The LGBT economic empowerment tour for communities of color is intended to focus on increasing the community’s economic power, creativity, and innovation in the small business sphere,
ATL (Aug 11 to 13) is the second stop of 13 major cities throughout the country that will host the tour (nbjc.org/many-faces-one-dream). These cities have a significant LGBT presence in communities of color, including Oakland/San Francisco, Los Angeles, New Orleans, Chicago, Washington, D.C., and Philadelphia. MFOD will touch down next in New York City, October 20-22.
“Equipped with the necessary resources and tools, LGBT small business owners and entrepreneurs will have access to a wealth of knowledge, opportunity, and economic growth,” says Eugene Cornelius Jr., deputy associate administrator for field operations at the SBA. “President Obama and our administrator, Karen G. Mills, taxed SBA as an agency to make sure we reached out to all underserved communities, particularly communities of color, and then expanded that outreach to the LGBT community.”
The SBA guarantees $25 billion annually in loans to all small businesses. “We want to educate African American and LGBT entrepreneurs on how not only to take advantage of those loan guarantees but also $500 billion in products and services that the federal government awards in contracts,” he adds.
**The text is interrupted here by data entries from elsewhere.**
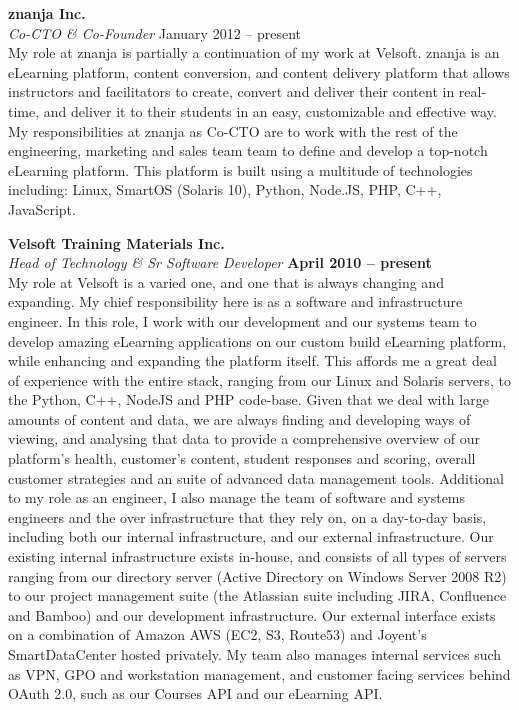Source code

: \documentclass[margin,line]{resume}
\begin{document}
\begin{resume}
	{\bf znanja Inc.} \vspace{2mm}\\\vspace{1mm}
	{\sl Co-CTO \& Co-Founder} \hfill {January 2012 -- present}
	\\
		My role at znanja is partially a continuation of my work at Velsoft. znanja is an eLearning platform, content conversion, and content delivery platform that allows instructors and facilitators to create, convert and deliver their content in real-time, and deliver it to their students in an easy, customizable and effective way. My responsibilities at znanja as Co-CTO are to work with the rest of the engineering, marketing and sales team team to define and develop a top-notch eLearning platform. This platform is built using a multitude of technologies including: Linux, SmartOS (Solaris 10), Python, Node.JS, PHP, C++, JavaScript.

	{\bf Velsoft Training Materials Inc.} \vspace{2mm}\\\vspace{1mm}
	{\sl Head of Technology \& Sr Software Developer} \hfill {\bf April 2010 -- present}
	\\
		My role at Velsoft is a varied one, and one that is always changing and expanding. My chief responsibility here is as a software and infrastructure engineer. In this role, I work with our development and our systems team to develop amazing eLearning applications on our custom build eLearning platform, while enhancing and expanding the platform itself. This affords me a great deal of experience with the entire stack, ranging from our Linux and Solaris servers, to the Python, C++, NodeJS and PHP code-base. Given that we deal with large amounts of content and data, we are always finding and developing ways of viewing, and analysing that data to provide a comprehensive overview of our platform's health, customer's content, student responses and scoring, overall customer strategies and an suite of advanced data management tools.
\newpage
		Additional to my role as an engineer, I also manage the team of software and systems engineers and the over infrastructure that they rely on, on a day-to-day basis, including both our internal infrastructure, and our external infrastructure. Our existing internal infrastructure exists in-house, and consists of all types of servers ranging from our directory server (Active Directory on Windows Server 2008 R2) to our project management suite (the Atlassian suite including JIRA, Confluence and Bamboo) and our development infrastructure. Our external interface exists on a combination of Amazon AWS (EC2, S3, Route53) and Joyent's SmartDataCenter hosted privately. My team also manages internal services such as VPN, GPO and workstation management, and customer facing services behind OAuth 2.0, such as our Courses API and our eLearning API.


\end{resume}
\end{document}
The tour’s organizers have rolled out a cadre of LGBT people of color who are stakeholders, entrepreneurs, corporate executives, and elected officials to serve as national ambassadors for the initiative, including George Carrancho, diversity markets manager, American Airlines; Frantz Tiffeau, senior manager of diversity initiatives, Office Depot; and Rosalyn Taylor O’Neale, a principal consultant at Cook Ross and former chief diversity and inclusion officer at Campbell Soup Co.
Tour participants get to select one of two tracks: “Starting Your Business” and “Taking Your Business to the Next Level.” In the first track, training will address fundamentals such as the key elements of a business plan, loans, marketing, and SBA’s program and services. The second track will be geared toward LGBT firms that are currently in business but want to expand and grow sustainable enterprises through contracting and procurement opportunities.
In addition, each city hosts a “Small Business Marketplace” featuring SCORE counselors, financial services, and certification agents to help LGBT business owners better understand the certification process and how to do business with the local, state, and federal government.